▸ **Problem statement**: In the records below, find the line with "ms:contentKeyID: 49889793" and the line with "del tema:** 2016-12-08_"; return exactly those lines and every line between them.

▸ **Information given**:
-*-*-

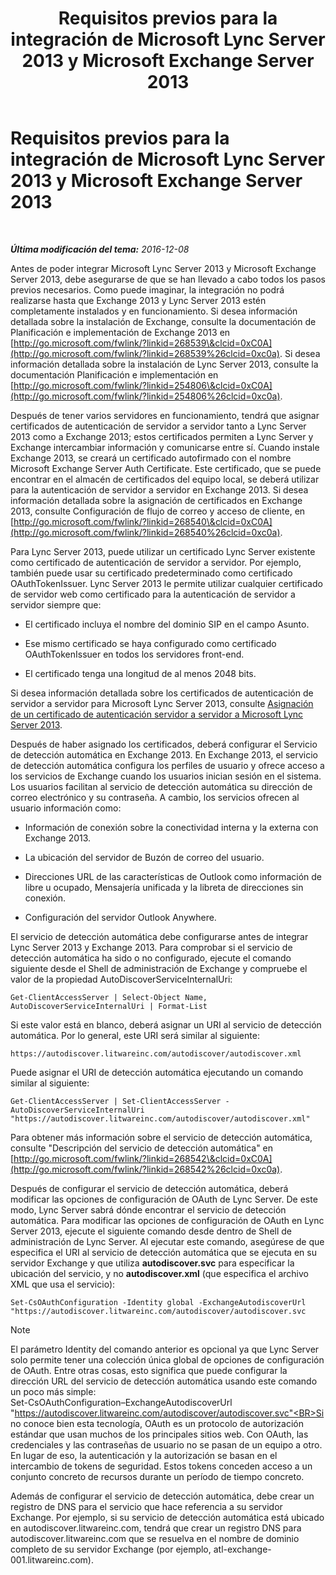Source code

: ﻿---
title: Requisitos previos para la integración de Microsoft Lync Server 2013 y Microsoft Exchange Server 2013
TOCTitle: Requisitos previos para la integración de Microsoft Lync Server 2013 y Microsoft Exchange Server 2013
ms:assetid: ea22beb9-c02e-47cb-836d-97a556969052
ms:mtpsurl: https://technet.microsoft.com/es-es/library/JJ721919(v=OCS.15)
ms:contentKeyID: 49889793
ms.date: 01/07/2017
mtps_version: v=OCS.15
ms.translationtype: HT
---

# Requisitos previos para la integración de Microsoft Lync Server 2013 y Microsoft Exchange Server 2013

 

_**Última modificación del tema:** 2016-12-08_

Antes de poder integrar Microsoft Lync Server 2013 y Microsoft Exchange Server 2013, debe asegurarse de que se han llevado a cabo todos los pasos previos necesarios. Como puede imaginar, la integración no podrá realizarse hasta que Exchange 2013 y Lync Server 2013 estén completamente instalados y en funcionamiento. Si desea información detallada sobre la instalación de Exchange, consulte la documentación de Planificación e implementación de Exchange 2013 en [http://go.microsoft.com/fwlink/?linkid=268539\&clcid=0xC0A](http://go.microsoft.com/fwlink/?linkid=268539%26clcid=0xc0a). Si desea información detallada sobre la instalación de Lync Server 2013, consulte la documentación Planificación e implementación en [http://go.microsoft.com/fwlink/?linkid=254806\&clcid=0xC0A](http://go.microsoft.com/fwlink/?linkid=254806%26clcid=0xc0a).

Después de tener varios servidores en funcionamiento, tendrá que asignar certificados de autenticación de servidor a servidor tanto a Lync Server 2013 como a Exchange 2013; estos certificados permiten a Lync Server y Exchange intercambiar información y comunicarse entre sí. Cuando instale Exchange 2013, se creará un certificado autofirmado con el nombre Microsoft Exchange Server Auth Certificate. Este certificado, que se puede encontrar en el almacén de certificados del equipo local, se deberá utilizar para la autenticación de servidor a servidor en Exchange 2013. Si desea información detallada sobre la asignación de certificados en Exchange 2013, consulte Configuración de flujo de correo y acceso de cliente, en [http://go.microsoft.com/fwlink/?linkid=268540\&clcid=0xC0A](http://go.microsoft.com/fwlink/?linkid=268540%26clcid=0xc0a).

Para Lync Server 2013, puede utilizar un certificado Lync Server existente como certificado de autenticación de servidor a servidor. Por ejemplo, también puede usar su certificado predeterminado como certificado OAuthTokenIssuer. Lync Server 2013 le permite utilizar cualquier certificado de servidor web como certificado para la autenticación de servidor a servidor siempre que:

  - El certificado incluya el nombre del dominio SIP en el campo Asunto.

  - Ese mismo certificado se haya configurado como certificado OAuthTokenIssuer en todos los servidores front-end.

  - El certificado tenga una longitud de al menos 2048 bits.

Si desea información detallada sobre los certificados de autenticación de servidor a servidor para Microsoft Lync Server 2013, consulte [Asignación de un certificado de autenticación servidor a servidor a Microsoft Lync Server 2013](lync-server-2013-assigning-a-server-to-server-authentication-certificate-to-lync-server-2013.md).

Después de haber asignado los certificados, deberá configurar el Servicio de detección automática en Exchange 2013. En Exchange 2013, el servicio de detección automática configura los perfiles de usuario y ofrece acceso a los servicios de Exchange cuando los usuarios inician sesión en el sistema. Los usuarios facilitan al servicio de detección automática su dirección de correo electrónico y su contraseña. A cambio, los servicios ofrecen al usuario información como:

  - Información de conexión sobre la conectividad interna y la externa con Exchange 2013.

  - La ubicación del servidor de Buzón de correo del usuario.

  - Direcciones URL de las características de Outlook como información de libre u ocupado, Mensajería unificada y la libreta de direcciones sin conexión.

  - Configuración del servidor Outlook Anywhere.

El servicio de detección automática debe configurarse antes de integrar Lync Server 2013 y Exchange 2013. Para comprobar si el servicio de detección automática ha sido o no configurado, ejecute el comando siguiente desde el Shell de administración de Exchange y compruebe el valor de la propiedad AutoDiscoverServiceInternalUri:

    Get-ClientAccessServer | Select-Object Name, AutoDiscoverServiceInternalUri | Format-List

Si este valor está en blanco, deberá asignar un URI al servicio de detección automática. Por lo general, este URI será similar al siguiente:

    https://autodiscover.litwareinc.com/autodiscover/autodiscover.xml

Puede asignar el URI de detección automática ejecutando un comando similar al siguiente:

    Get-ClientAccessServer | Set-ClientAccessServer -AutoDiscoverServiceInternalUri "https://autodiscover.litwareinc.com/autodiscover/autodiscover.xml"

Para obtener más información sobre el servicio de detección automática, consulte "Descripción del servicio de detección automática" en [http://go.microsoft.com/fwlink/?linkid=268542\&clcid=0xC0A](http://go.microsoft.com/fwlink/?linkid=268542%26clcid=0xc0a).

Después de configurar el servicio de detección automática, deberá modificar las opciones de configuración de OAuth de Lync Server. De este modo, Lync Server sabrá dónde encontrar el servicio de detección automática. Para modificar las opciones de configuración de OAuth en Lync Server 2013, ejecute el siguiente comando desde dentro de Shell de administración de Lync Server. Al ejecutar este comando, asegúrese de que especifica el URI al servicio de detección automática que se ejecuta en su servidor Exchange y que utiliza **autodiscover.svc** para especificar la ubicación del servicio, y no **autodiscover.xml** (que especifica el archivo XML que usa el servicio):

    Set-CsOAuthConfiguration -Identity global -ExchangeAutodiscoverUrl "https://autodiscover.litwareinc.com/autodiscover/autodiscover.svc


> [!NOTE]
> El parámetro Identity del comando anterior es opcional ya que Lync Server solo permite tener una colección única global de opciones de configuración de OAuth. Entre otras cosas, esto significa que puede configurar la dirección URL del servicio de detección automática usando este comando un poco más simple:<BR>Set-CsOAuthConfiguration–ExchangeAutodiscoverUrl "https://autodiscover.litwareinc.com/autodiscover/autodiscover.svc"<BR>Si no conoce bien esta tecnología, OAuth es un protocolo de autorización estándar que usan muchos de los principales sitios web. Con OAuth, las credenciales y las contraseñas de usuario no se pasan de un equipo a otro. En lugar de eso, la autenticación y la autorización se basan en el intercambio de tokens de seguridad. Estos tokens conceden acceso a un conjunto concreto de recursos durante un período de tiempo concreto.



Además de configurar el servicio de detección automática, debe crear un registro de DNS para el servicio que hace referencia a su servidor Exchange. Por ejemplo, si su servicio de detección automática está ubicado en autodiscover.litwareinc.com, tendrá que crear un registro DNS para autodiscover.litwareinc.com que se resuelva en el nombre de dominio completo de su servidor Exchange (por ejemplo, atl-exchange-001.litwareinc.com).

-*-*-

▸ **Answer section**:
ms:contentKeyID: 49889793
ms.date: 01/07/2017
mtps_version: v=OCS.15
ms.translationtype: HT
---

# Requisitos previos para la integración de Microsoft Lync Server 2013 y Microsoft Exchange Server 2013

 

_**Última modificación del tema:** 2016-12-08_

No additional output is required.